In the late ‘50s and early ‘60s, Broadway was still a relevant part of the pop culture mainstream. Whereas in the ‘20s and ‘30s individual songs had an identity and reach far greater than the shows and singers that spawned them, the integrated book musicals of the subsequent decades reversed that focus. The American musical theater developed a distinct, marketable identity, and it was not uncommon for jazz musicians and singers to try to tap into that market by recording Broadway-themed LPs. Occasionally, these projects produced significant artistic dividends as with Shelly Manne’s My Fair Lady and Mel Torme’s Swings Shubert Alley. Unfortunately, Something Wonderful cannot be added to that list.

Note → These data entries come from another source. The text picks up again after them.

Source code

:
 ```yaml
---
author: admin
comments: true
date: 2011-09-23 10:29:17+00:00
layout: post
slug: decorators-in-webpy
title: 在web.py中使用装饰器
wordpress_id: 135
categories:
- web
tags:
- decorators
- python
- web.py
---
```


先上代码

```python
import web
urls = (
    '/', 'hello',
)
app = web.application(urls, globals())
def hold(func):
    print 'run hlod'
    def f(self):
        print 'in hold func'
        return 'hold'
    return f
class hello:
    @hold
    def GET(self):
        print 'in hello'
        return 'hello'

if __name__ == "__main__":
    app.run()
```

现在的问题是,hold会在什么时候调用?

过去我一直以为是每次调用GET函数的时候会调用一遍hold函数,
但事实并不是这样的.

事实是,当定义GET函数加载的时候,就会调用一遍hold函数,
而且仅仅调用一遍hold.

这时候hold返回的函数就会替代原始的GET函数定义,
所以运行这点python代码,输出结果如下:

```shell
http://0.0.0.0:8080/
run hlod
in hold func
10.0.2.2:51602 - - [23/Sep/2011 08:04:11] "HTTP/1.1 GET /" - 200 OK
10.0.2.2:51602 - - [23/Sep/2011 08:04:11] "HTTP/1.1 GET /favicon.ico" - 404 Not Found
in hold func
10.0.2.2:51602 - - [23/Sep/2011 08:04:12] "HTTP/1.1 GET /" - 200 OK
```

This CD reissue brings back perhaps the era’s strangest variation on the Jazz Meets Broadway formula. Clearly the product of Columbia’s A&R department, the album consists mostly of medleys saluting the performances of prominent musical comedy stars in particular roles (Ella Logan in Finian’s Rainbow, Gertrude Lawrence in The King and I, etc.). While this concept would have made perfect sense for a theater singer like Julie Andrews, having a jazz singer like Carmen McRae pay “tribute” to Ethel Merman and company had to have felt painfully contrived even back in 1962.
Unfortunately, the record’s problems are more than conceptual. Ms. McRae was always a singer who needed room to work, and the sadly unimaginative charts by Mr. Bregman give her precious little space. The string arrangemets are insipid and the big band pieces sound fussy and dated. Most of the tracks are barely two minutes in length, and even with the bonus tracks, the CD’s playing time is only about 36 minutes.
Still, Ms. McRae was simply too good a singer not to take advantage of the album’s mostly strong material. She places her own inemitable stamp on too brief versions of “Just in Time,” “Come Rain or Come Shine,” and “Don’t Cry.” However, you can’t help but think what she could have done with a tune like “Anything Goes” under more amenable circumstances.
Personnel: Carmen McRae: vocals; unidentified studio orchestra arranged and conducted by Buddy Bregman.